FlashSyn: Flash Loan Attack Synthesis via Counter Example Driven Approximation

In decentralized finance (DeFi) ecosystem, lenders can offer flash loans to borrowers, i.e., loans that are only valid within a blockchain transaction and must be repaid with some fees by the end of that transaction. Unlike normal loans, flash loans allow borrowers to borrow a large amount of assets without upfront collaterals deposits. Malicious adversaries can use flash loans to gather large amount of assets to launch costly exploitations targeting DeFi protocols. In this paper, we introduce a new framework for automated synthesis of adversarial contracts that exploit DeFi protocols using flash loans.
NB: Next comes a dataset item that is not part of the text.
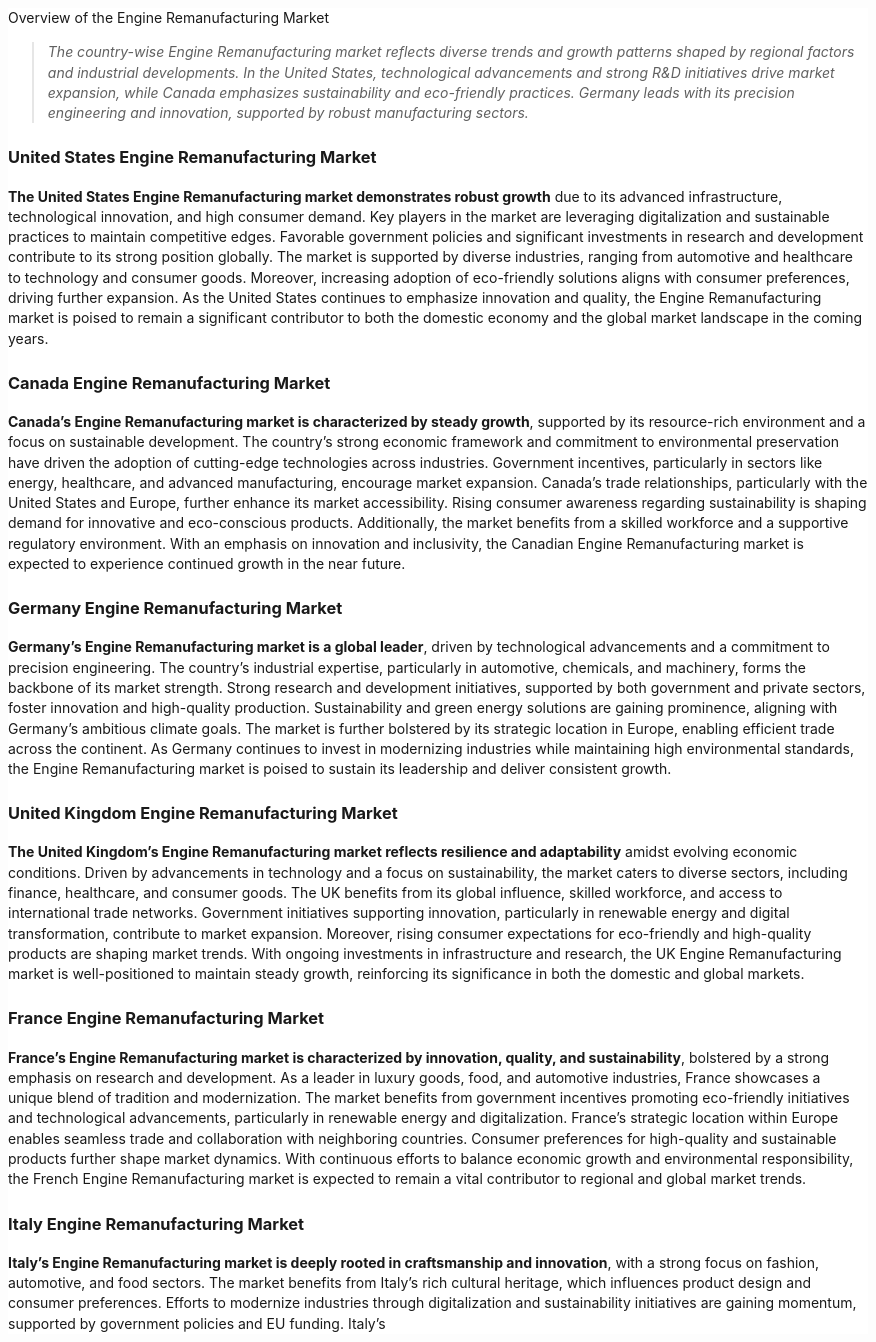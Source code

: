 Overview of the Engine Remanufacturing Market<br /></span></h1><blockquote><p><em><span class="">The country-wise Engine Remanufacturing market reflects diverse trends and growth patterns shaped by regional factors and industrial developments. In the United States, technological advancements and strong R&amp;D initiatives drive market expansion, while Canada emphasizes sustainability and eco-friendly practices. Germany leads with its precision engineering and innovation, supported by robust manufacturing sectors.</span></em></p></blockquote><h3><strong>United States Engine Remanufacturing Market</strong></h3><p><strong>The United States Engine Remanufacturing market demonstrates robust growth</strong> due to its advanced infrastructure, technological innovation, and high consumer demand. Key players in the market are leveraging digitalization and sustainable practices to maintain competitive edges. Favorable government policies and significant investments in research and development contribute to its strong position globally. The market is supported by diverse industries, ranging from automotive and healthcare to technology and consumer goods. Moreover, increasing adoption of eco-friendly solutions aligns with consumer preferences, driving further expansion. As the United States continues to emphasize innovation and quality, the Engine Remanufacturing market is poised to remain a significant contributor to both the domestic economy and the global market landscape in the coming years.</p><h3><strong>Canada Engine Remanufacturing Market</strong></h3><p><strong>Canada&rsquo;s Engine Remanufacturing market is characterized by steady growth</strong>, supported by its resource-rich environment and a focus on sustainable development. The country&rsquo;s strong economic framework and commitment to environmental preservation have driven the adoption of cutting-edge technologies across industries. Government incentives, particularly in sectors like energy, healthcare, and advanced manufacturing, encourage market expansion. Canada&rsquo;s trade relationships, particularly with the United States and Europe, further enhance its market accessibility. Rising consumer awareness regarding sustainability is shaping demand for innovative and eco-conscious products. Additionally, the market benefits from a skilled workforce and a supportive regulatory environment. With an emphasis on innovation and inclusivity, the Canadian Engine Remanufacturing market is expected to experience continued growth in the near future.</p><h3><strong>Germany Engine Remanufacturing Market</strong></h3><p><strong>Germany&rsquo;s Engine Remanufacturing market is a global leader</strong>, driven by technological advancements and a commitment to precision engineering. The country&rsquo;s industrial expertise, particularly in automotive, chemicals, and machinery, forms the backbone of its market strength. Strong research and development initiatives, supported by both government and private sectors, foster innovation and high-quality production. Sustainability and green energy solutions are gaining prominence, aligning with Germany&rsquo;s ambitious climate goals. The market is further bolstered by its strategic location in Europe, enabling efficient trade across the continent. As Germany continues to invest in modernizing industries while maintaining high environmental standards, the Engine Remanufacturing market is poised to sustain its leadership and deliver consistent growth.</p><h3><strong>United Kingdom Engine Remanufacturing Market</strong></h3><p><strong>The United Kingdom&rsquo;s Engine Remanufacturing market reflects resilience and adaptability</strong> amidst evolving economic conditions. Driven by advancements in technology and a focus on sustainability, the market caters to diverse sectors, including finance, healthcare, and consumer goods. The UK benefits from its global influence, skilled workforce, and access to international trade networks. Government initiatives supporting innovation, particularly in renewable energy and digital transformation, contribute to market expansion. Moreover, rising consumer expectations for eco-friendly and high-quality products are shaping market trends. With ongoing investments in infrastructure and research, the UK Engine Remanufacturing market is well-positioned to maintain steady growth, reinforcing its significance in both the domestic and global markets.</p><h3><strong>France Engine Remanufacturing Market</strong></h3><p><strong>France&rsquo;s Engine Remanufacturing market is characterized by innovation, quality, and sustainability</strong>, bolstered by a strong emphasis on research and development. As a leader in luxury goods, food, and automotive industries, France showcases a unique blend of tradition and modernization. The market benefits from government incentives promoting eco-friendly initiatives and technological advancements, particularly in renewable energy and digitalization. France&rsquo;s strategic location within Europe enables seamless trade and collaboration with neighboring countries. Consumer preferences for high-quality and sustainable products further shape market dynamics. With continuous efforts to balance economic growth and environmental responsibility, the French Engine Remanufacturing market is expected to remain a vital contributor to regional and global market trends.</p><h3><strong>Italy Engine Remanufacturing Market</strong></h3><p><strong>Italy&rsquo;s Engine Remanufacturing market is deeply rooted in craftsmanship and innovation</strong>, with a strong focus on fashion, automotive, and food sectors. The market benefits from Italy&rsquo;s rich cultural heritage, which influences product design and consumer preferences. Efforts to modernize industries through digitalization and sustainability initiatives are gaining momentum, supported by government policies and EU funding. Italy&rsquo;s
To bypass the complexity of a DeFi protocol, we propose a new technique to approximate DeFi protocol functional behaviors using numerical methods. Then, we propose a novel algorithm to find an adversarial attack which constitutes of a sequence of invocations of functions in a DeFi protocol with the optimized parameters for profits. We implemented our framework in a tool called FlashSyn. We run FlashSyn on 5 DeFi protocols that were victims to flash loan attacks and DeFi protocols from Damn Vulnerable DeFi challenges. FlashSyn automatically synthesizes an adversarial attack for each one of them.